During the initial part of the decompression, Wolfe’s motor evoked potentials and SSEPs were lost completely with reportedly partial return approximately 10 minutes later. After the loss of neuromonitoring signals, Dr. Lim continued to proceed with the bilateral diskectomy and decompression along with the fusion. Postoperatively, Wolfe had almost no movement in his legs. Due to his paralysis, he was transferred to the intensive care unit. A postoperative MRI of the thoracic spine showed cord signal change consistent with an intraoperative injuryand severe canal stenosis with cord compression at the T9-10 level, despite the surgery.
Dr. Lim improperly performed the surgery by taking a straight posterior approach (i.e., laminectomy) when he should have taken a lateral or anterior approach. This negligence resulted in Wolfe suffering permanent damage to his spinal cord.
Wolfe never recovered sensation or motor function in his lower extremities, bowel or bladder. He was discharged home after a short stay in inpatient rehabilitation. At home, he was unable to access any room but the living room. As such, the family converted the living room into his living quarters. He cannot go upstairs or downstairs and cannot fit into any of the bathrooms in the house with his wheelchair. His wife, who was trained as an attorney and works in nonprofit public health for seniors, performs all of his care including changing his adult diapers, emptying his suprapubic catheter bag and giving him sponge baths.
Plaintiff’s two orthopedic spine surgeons testified that Dr. Lim (a neurosurgeon) did not perform his self-termed “modified costotransversectomy” (which is a lateral/posterolateral approach) but that he instead performed a mere laminectomy (posterior approach). They explained with references to about a dozen pieces of designated literature dating back to the late 1800s that a laminectomy alone was absolutely contraindicated for thoracic disc herniations because the approach does not permit the surgeon to be lateral enough to avoid injury to the spinal cord. They testified that Dr. Lim’s approach (in which he removed only the lamina and part of the facet joint) was a forbidden posterior approach.
The defense designated no literature. Instead, the defense argued that a surgeon could “modify” any surgical procedure to his liking, and that Dr. Lim did not violate the standard of care and did not touch or injure the spinal cord.
No medical bills, lost wages or future lost earnings were introduced. Counsel elected during trial not to call a life care planning expert.

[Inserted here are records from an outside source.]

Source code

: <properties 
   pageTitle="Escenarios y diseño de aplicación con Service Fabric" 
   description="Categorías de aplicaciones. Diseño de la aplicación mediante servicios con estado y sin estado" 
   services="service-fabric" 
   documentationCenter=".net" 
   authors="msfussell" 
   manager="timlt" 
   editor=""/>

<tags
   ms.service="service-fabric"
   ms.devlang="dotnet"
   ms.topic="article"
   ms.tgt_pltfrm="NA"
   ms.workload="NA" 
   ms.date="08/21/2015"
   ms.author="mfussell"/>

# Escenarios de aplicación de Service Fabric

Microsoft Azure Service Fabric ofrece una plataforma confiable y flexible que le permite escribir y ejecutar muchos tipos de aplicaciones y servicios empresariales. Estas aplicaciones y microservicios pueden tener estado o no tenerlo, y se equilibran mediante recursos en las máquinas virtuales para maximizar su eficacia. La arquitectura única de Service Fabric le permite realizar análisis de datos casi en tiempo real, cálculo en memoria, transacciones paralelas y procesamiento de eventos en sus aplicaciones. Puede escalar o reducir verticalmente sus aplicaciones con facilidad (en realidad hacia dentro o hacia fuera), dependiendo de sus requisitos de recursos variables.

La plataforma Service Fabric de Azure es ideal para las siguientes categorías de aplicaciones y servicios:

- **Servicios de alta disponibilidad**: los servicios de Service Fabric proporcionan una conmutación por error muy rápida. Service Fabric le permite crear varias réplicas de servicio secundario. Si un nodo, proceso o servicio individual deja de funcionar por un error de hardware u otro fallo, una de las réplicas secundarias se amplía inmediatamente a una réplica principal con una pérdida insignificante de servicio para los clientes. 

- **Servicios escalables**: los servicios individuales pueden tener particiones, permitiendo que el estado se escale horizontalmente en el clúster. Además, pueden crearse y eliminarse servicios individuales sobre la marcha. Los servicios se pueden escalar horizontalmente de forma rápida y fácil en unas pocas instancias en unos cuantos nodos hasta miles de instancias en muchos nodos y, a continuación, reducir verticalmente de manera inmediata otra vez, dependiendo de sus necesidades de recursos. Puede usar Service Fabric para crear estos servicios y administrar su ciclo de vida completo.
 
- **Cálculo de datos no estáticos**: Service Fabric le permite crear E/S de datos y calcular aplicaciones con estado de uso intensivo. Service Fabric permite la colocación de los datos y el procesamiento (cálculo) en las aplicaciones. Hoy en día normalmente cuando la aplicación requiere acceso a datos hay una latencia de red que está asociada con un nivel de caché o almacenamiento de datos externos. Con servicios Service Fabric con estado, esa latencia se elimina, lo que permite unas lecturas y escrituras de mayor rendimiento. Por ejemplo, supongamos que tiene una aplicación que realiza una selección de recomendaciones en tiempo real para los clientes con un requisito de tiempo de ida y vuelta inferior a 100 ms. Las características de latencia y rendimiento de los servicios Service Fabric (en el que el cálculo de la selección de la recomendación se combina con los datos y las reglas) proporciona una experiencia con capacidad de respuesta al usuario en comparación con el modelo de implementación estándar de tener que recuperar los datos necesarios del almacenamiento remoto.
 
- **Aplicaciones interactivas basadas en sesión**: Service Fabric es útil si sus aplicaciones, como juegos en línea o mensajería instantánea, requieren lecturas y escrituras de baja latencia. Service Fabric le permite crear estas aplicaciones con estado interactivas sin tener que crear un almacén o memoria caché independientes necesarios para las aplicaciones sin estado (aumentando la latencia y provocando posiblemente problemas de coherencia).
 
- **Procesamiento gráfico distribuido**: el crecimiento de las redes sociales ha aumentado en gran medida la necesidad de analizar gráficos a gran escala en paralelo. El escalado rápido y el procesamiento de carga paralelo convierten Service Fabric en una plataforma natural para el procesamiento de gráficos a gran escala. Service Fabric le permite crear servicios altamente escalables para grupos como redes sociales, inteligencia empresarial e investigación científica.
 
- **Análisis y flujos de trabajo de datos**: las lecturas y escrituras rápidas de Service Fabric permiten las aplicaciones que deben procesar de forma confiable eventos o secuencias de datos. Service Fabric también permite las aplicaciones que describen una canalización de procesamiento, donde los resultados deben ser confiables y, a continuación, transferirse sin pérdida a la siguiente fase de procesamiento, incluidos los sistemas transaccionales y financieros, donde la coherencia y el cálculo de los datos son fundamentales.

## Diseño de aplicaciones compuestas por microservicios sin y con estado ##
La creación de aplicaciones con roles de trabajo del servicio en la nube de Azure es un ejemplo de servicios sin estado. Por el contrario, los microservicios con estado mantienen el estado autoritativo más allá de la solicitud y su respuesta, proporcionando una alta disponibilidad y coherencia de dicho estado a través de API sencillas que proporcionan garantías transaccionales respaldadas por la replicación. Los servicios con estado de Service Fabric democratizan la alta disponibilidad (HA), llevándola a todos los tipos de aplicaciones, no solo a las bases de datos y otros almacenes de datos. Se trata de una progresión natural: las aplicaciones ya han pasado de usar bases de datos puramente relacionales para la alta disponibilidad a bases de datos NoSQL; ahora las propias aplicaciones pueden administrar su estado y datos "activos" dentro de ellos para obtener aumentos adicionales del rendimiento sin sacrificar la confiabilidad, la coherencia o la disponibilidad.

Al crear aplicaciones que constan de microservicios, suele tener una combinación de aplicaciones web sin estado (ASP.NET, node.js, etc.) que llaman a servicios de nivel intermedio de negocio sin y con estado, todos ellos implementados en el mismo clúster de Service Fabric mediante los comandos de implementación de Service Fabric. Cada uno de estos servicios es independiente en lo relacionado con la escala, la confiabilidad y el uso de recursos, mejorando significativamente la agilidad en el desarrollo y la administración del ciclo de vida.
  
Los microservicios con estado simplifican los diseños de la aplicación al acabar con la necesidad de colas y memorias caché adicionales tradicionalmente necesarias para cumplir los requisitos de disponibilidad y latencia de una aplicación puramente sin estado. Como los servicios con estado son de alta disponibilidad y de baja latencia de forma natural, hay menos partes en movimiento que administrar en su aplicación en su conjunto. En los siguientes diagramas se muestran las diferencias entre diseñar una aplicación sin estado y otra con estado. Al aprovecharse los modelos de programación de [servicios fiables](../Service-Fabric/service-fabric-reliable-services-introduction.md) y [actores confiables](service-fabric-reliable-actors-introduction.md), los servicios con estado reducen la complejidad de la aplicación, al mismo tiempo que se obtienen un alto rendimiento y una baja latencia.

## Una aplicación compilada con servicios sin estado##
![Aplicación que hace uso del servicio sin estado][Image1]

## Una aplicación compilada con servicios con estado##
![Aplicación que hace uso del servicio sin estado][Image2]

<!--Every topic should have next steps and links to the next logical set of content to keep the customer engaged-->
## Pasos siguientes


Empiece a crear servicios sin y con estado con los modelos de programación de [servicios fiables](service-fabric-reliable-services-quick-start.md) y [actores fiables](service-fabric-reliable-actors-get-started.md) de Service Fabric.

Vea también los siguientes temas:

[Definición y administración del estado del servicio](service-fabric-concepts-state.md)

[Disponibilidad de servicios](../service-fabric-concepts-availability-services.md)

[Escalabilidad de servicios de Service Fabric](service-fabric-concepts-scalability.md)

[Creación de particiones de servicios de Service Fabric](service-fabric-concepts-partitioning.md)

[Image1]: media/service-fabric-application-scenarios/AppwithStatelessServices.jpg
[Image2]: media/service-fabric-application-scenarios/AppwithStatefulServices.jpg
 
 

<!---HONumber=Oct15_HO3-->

The only special damages put before the jury came in the form of testimony from the plaintiff’s wife regarding her knowledge of certain medical bills, transportation expenses and necessary home modifications.
After approximately four hours of negotiations, the jury returned with a verdict of $4 million plus interest from the date of the malpractice, which was exactly the amount requested in both opening and closing. The trial court entered judgment for the plaintiff in the amount of the applicable medical malpractice cap of $2.25 million with interest from the date of the verdict. Plaintiff’s law firm provided case information.